The standard acuity chart, commonly called “The Eye Chart”, is great if you are standing still. But, life isn’t static. Right Eye has leveraged the technology of tracking eye movements to create more accurate and informative eye tests.
Jamie spoke with Adam Gross, CEO and co-founder of Right Eye They have created tests that not only track eye movement, but also replace subjective, non-repeatable, cumbersome, often slow, and unavailable tests.
One example is with the case of concussions. Right Eye has digitized the “follow the tip of my finger” test that is widely used for concussion diagnoses and treatment with something more accurate. It is a 15 second test that tracks eye movement to the tune of 120 per second per eye. The test is digitized, accurate, objective, repeatable, and reportable.

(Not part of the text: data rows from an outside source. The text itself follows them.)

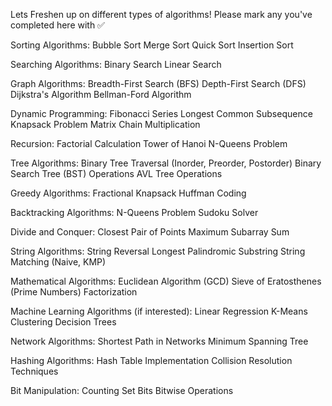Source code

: 
Lets Freshen up on different types of algorithms! Please mark any you've completed here with ✅

Sorting Algorithms:
    Bubble Sort
    Merge Sort
    Quick Sort
    Insertion Sort

Searching Algorithms:
    Binary Search
    Linear Search

Graph Algorithms:
    Breadth-First Search (BFS)
    Depth-First Search (DFS)
    Dijkstra's Algorithm
    Bellman-Ford Algorithm

Dynamic Programming:
    Fibonacci Series
    Longest Common Subsequence
    Knapsack Problem
    Matrix Chain Multiplication

Recursion:
    Factorial Calculation
    Tower of Hanoi
    N-Queens Problem

Tree Algorithms:
    Binary Tree Traversal (Inorder, Preorder, Postorder)
    Binary Search Tree (BST) Operations
    AVL Tree Operations

Greedy Algorithms:
    Fractional Knapsack
    Huffman Coding

Backtracking Algorithms:
    N-Queens Problem
    Sudoku Solver

Divide and Conquer:
    Closest Pair of Points
    Maximum Subarray Sum

String Algorithms:
    String Reversal
    Longest Palindromic Substring
    String Matching (Naive, KMP)

Mathematical Algorithms:
    Euclidean Algorithm (GCD)
    Sieve of Eratosthenes (Prime Numbers)
    Factorization

Machine Learning Algorithms (if interested):
    Linear Regression
    K-Means Clustering
    Decision Trees

Network Algorithms:
    Shortest Path in Networks
    Minimum Spanning Tree

Hashing Algorithms:
    Hash Table Implementation
    Collision Resolution Techniques

Bit Manipulation:
    Counting Set Bits
    Bitwise Operations
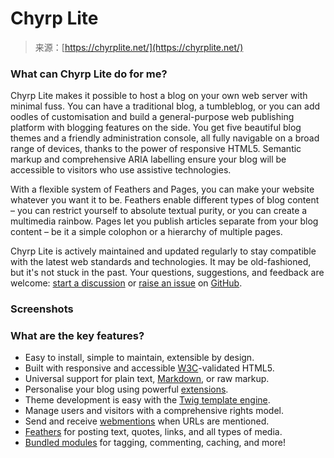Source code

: <!--yml
category: 未分类
date: 2024-05-27 14:51:35
-->

# Chyrp Lite

> 来源：[https://chyrplite.net/](https://chyrplite.net/)

### What can Chyrp Lite do for me?

Chyrp Lite makes it possible to host a blog on your own web server with minimal fuss. You can have a traditional blog, a tumbleblog, or you can add oodles of customisation and build a general-purpose web publishing platform with blogging features on the side. You get five beautiful blog themes and a friendly administration console, all fully navigable on a broad range of devices, thanks to the power of responsive HTML5\. Semantic markup and comprehensive ARIA labelling ensure your blog will be accessible to visitors who use assistive technologies.

With a flexible system of Feathers and Pages, you can make your website whatever you want it to be. Feathers enable different types of blog content – you can restrict yourself to absolute textual purity, or you can create a multimedia rainbow. Pages let you publish articles separate from your blog content – be it a simple colophon or a hierarchy of multiple pages.

Chyrp Lite is actively maintained and updated regularly to stay compatible with the latest web standards and technologies. It may be old-fashioned, but it's not stuck in the past. Your questions, suggestions, and feedback are welcome: [start a discussion](https://github.com/xenocrat/chyrp-lite/discussions) or [raise an issue](https://github.com/xenocrat/chyrp-lite/issues) on [GitHub](https://github.com/xenocrat/chyrp-lite).

### Screenshots

### What are the key features?

*   Easy to install, simple to maintain, extensible by design.
*   Built with responsive and accessible [W3C](https://www.w3.org/)-validated HTML5.
*   Universal support for plain text, [Markdown](https://commonmark.org/), or raw markup.
*   Personalise your blog using powerful [extensions](wiki/Extensions.html).
*   Theme development is easy with the [Twig template engine](https://twig.symfony.com/).
*   Manage users and visitors with a comprehensive rights model.
*   Send and receive [webmentions](https://www.w3.org/TR/webmention/) when URLs are mentioned.
*   [Feathers](wiki/Extensions.html#bundled-feathers) for posting text, quotes, links, and all types of media.
*   [Bundled modules](wiki/Extensions.html#bundled-modules) for tagging, commenting, caching, and more!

The test can produce a report for a doctor or a patient. The report can help show where a patient stands and can monitor the progress of the treatment the patient is receiving. It enables health care providers to determine when the patient is ready to go back to work, when to go back into the game, or when to go back to play or school.
In addition, Right Eye was at CES Unveiled to launch their Right Eye Essential Vision, which is a core set of metrics that relate to vision, such as depth perception. At the same time, they launched their Right Eye Performance Vision. They will launch Neurovision on September 1, 2016.